*Required action*. Wherever a picture appears, leave it out; set down everything else in the records exactly.
Data for processing section start
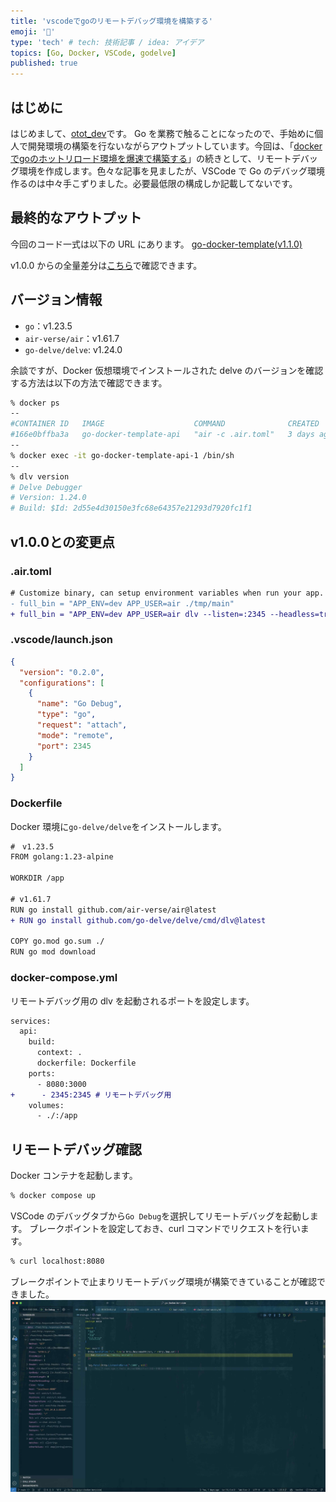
 ```yaml
---
title: 'vscodeでgoのリモートデバッグ環境を構築する'
emoji: '🐳'
type: 'tech' # tech: 技術記事 / idea: アイデア
topics: [Go, Docker, VSCode, godelve]
published: true
---
```


## はじめに

はじめまして、[otot_dev](https://zenn.dev/otot_dev)です。
Go を業務で触ることになったので、手始めに個人で開発環境の構築を行ないながらアウトプットしています。今回は、「[dockerでgoのホットリロード環境を爆速で構築する](https://zenn.dev/otot_dev/articles/d2d7e854448e9a)」の続きとして、リモートデバッグ環境を作成します。色々な記事を見ましたが、VSCode で Go のデバッグ環境作るのは中々手こずりました。必要最低限の構成しか記載してないです。

## 最終的なアウトプット

今回のコード一式は以下の URL にあります。
[go-docker-template(v1.1.0)](https://github.com/otoshimtoshi/go-docker-template/tree/v1.1.0)

v1.0.0 からの全量差分は[こちら](https://github.com/otoshimtoshi/go-docker-template/compare/v1.0.0...v1.1.0)で確認できます。

## バージョン情報

- `go`：v1.23.5
- `air-verse/air`：v1.61.7
- `go-delve/delve`: v1.24.0

余談ですが、Docker 仮想環境でインストールされた delve のバージョンを確認する方法は以下の方法で確認できます。

```sh
% docker ps
--
#CONTAINER ID   IMAGE                    COMMAND              CREATED      STATUS         PORTS                                            NAMES
#166e0bffba3a   go-docker-template-api   "air -c .air.toml"   3 days ago   Up 4 minutes   0.0.0.0:2345->2345/tcp, 0.0.0.0:8080->3000/tcp   go-docker-template-api-1
--
% docker exec -it go-docker-template-api-1 /bin/sh
--
% dlv version
# Delve Debugger
# Version: 1.24.0
# Build: $Id: 2d55e4d30150e3fc68e64357e21293d7920fc1f1
```

## v1.0.0との変更点

### .air.toml

```diff toml
# Customize binary, can setup environment variables when run your app.
- full_bin = "APP_ENV=dev APP_USER=air ./tmp/main"
+ full_bin = "APP_ENV=dev APP_USER=air dlv --listen=:2345 --headless=true --api-version=2 --accept-multiclient exec --continue ./tmp/main"
```

### .vscode/launch.json

```json
{
  "version": "0.2.0",
  "configurations": [
    {
      "name": "Go Debug",
      "type": "go",
      "request": "attach",
      "mode": "remote",
      "port": 2345
    }
  ]
}
```

### Dockerfile

Docker 環境に`go-delve/delve`をインストールします。

```diff dockerfile
#　v1.23.5
FROM golang:1.23-alpine

WORKDIR /app

# v1.61.7
RUN go install github.com/air-verse/air@latest
+ RUN go install github.com/go-delve/delve/cmd/dlv@latest

COPY go.mod go.sum ./
RUN go mod download
```

### docker-compose.yml

リモートデバッグ用の dlv を起動されるポートを設定します。

```diff yml
services:
  api:
    build:
      context: .
      dockerfile: Dockerfile
    ports:
      - 8080:3000
+      - 2345:2345 # リモートデバッグ用
    volumes:
      - ./:/app
```

## リモートデバッグ確認

Docker コンテナを起動します。

```sh
% docker compose up
```

VSCode のデバッグタブから`Go Debug`を選択してリモートデバッグを起動します。
ブレークポイントを設定しておき、curl コマンドでリクエストを行います。

```sh
% curl localhost:8080
```

ブレークポイントで止まりリモートデバッグ環境が構築できていることが確認できました。
![](/images/f5492f30f323f5/image1.jpg)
Data for processing section end
*Answer space*.
 ```yaml
---
title: 'vscodeでgoのリモートデバッグ環境を構築する'
emoji: '🐳'
type: 'tech' # tech: 技術記事 / idea: アイデア
topics: [Go, Docker, VSCode, godelve]
published: true
---
```


## はじめに

はじめまして、[otot_dev](https://zenn.dev/otot_dev)です。
Go を業務で触ることになったので、手始めに個人で開発環境の構築を行ないながらアウトプットしています。今回は、「[dockerでgoのホットリロード環境を爆速で構築する](https://zenn.dev/otot_dev/articles/d2d7e854448e9a)」の続きとして、リモートデバッグ環境を作成します。色々な記事を見ましたが、VSCode で Go のデバッグ環境作るのは中々手こずりました。必要最低限の構成しか記載してないです。

## 最終的なアウトプット

今回のコード一式は以下の URL にあります。
[go-docker-template(v1.1.0)](https://github.com/otoshimtoshi/go-docker-template/tree/v1.1.0)

v1.0.0 からの全量差分は[こちら](https://github.com/otoshimtoshi/go-docker-template/compare/v1.0.0...v1.1.0)で確認できます。

## バージョン情報

- `go`：v1.23.5
- `air-verse/air`：v1.61.7
- `go-delve/delve`: v1.24.0

余談ですが、Docker 仮想環境でインストールされた delve のバージョンを確認する方法は以下の方法で確認できます。

```sh
% docker ps
--
#CONTAINER ID   IMAGE                    COMMAND              CREATED      STATUS         PORTS                                            NAMES
#166e0bffba3a   go-docker-template-api   "air -c .air.toml"   3 days ago   Up 4 minutes   0.0.0.0:2345->2345/tcp, 0.0.0.0:8080->3000/tcp   go-docker-template-api-1
--
% docker exec -it go-docker-template-api-1 /bin/sh
--
% dlv version
# Delve Debugger
# Version: 1.24.0
# Build: $Id: 2d55e4d30150e3fc68e64357e21293d7920fc1f1
```

## v1.0.0との変更点

### .air.toml

```diff toml
# Customize binary, can setup environment variables when run your app.
- full_bin = "APP_ENV=dev APP_USER=air ./tmp/main"
+ full_bin = "APP_ENV=dev APP_USER=air dlv --listen=:2345 --headless=true --api-version=2 --accept-multiclient exec --continue ./tmp/main"
```

### .vscode/launch.json

```json
{
  "version": "0.2.0",
  "configurations": [
    {
      "name": "Go Debug",
      "type": "go",
      "request": "attach",
      "mode": "remote",
      "port": 2345
    }
  ]
}
```

### Dockerfile

Docker 環境に`go-delve/delve`をインストールします。

```diff dockerfile
#　v1.23.5
FROM golang:1.23-alpine

WORKDIR /app

# v1.61.7
RUN go install github.com/air-verse/air@latest
+ RUN go install github.com/go-delve/delve/cmd/dlv@latest

COPY go.mod go.sum ./
RUN go mod download
```

### docker-compose.yml

リモートデバッグ用の dlv を起動されるポートを設定します。

```diff yml
services:
  api:
    build:
      context: .
      dockerfile: Dockerfile
    ports:
      - 8080:3000
+      - 2345:2345 # リモートデバッグ用
    volumes:
      - ./:/app
```

## リモートデバッグ確認

Docker コンテナを起動します。

```sh
% docker compose up
```

VSCode のデバッグタブから`Go Debug`を選択してリモートデバッグを起動します。
ブレークポイントを設定しておき、curl コマンドでリクエストを行います。

```sh
% curl localhost:8080
```

ブレークポイントで止まりリモートデバッグ環境が構築できていることが確認できました。
![](/images/f5492f30f323f5/image1.jpg)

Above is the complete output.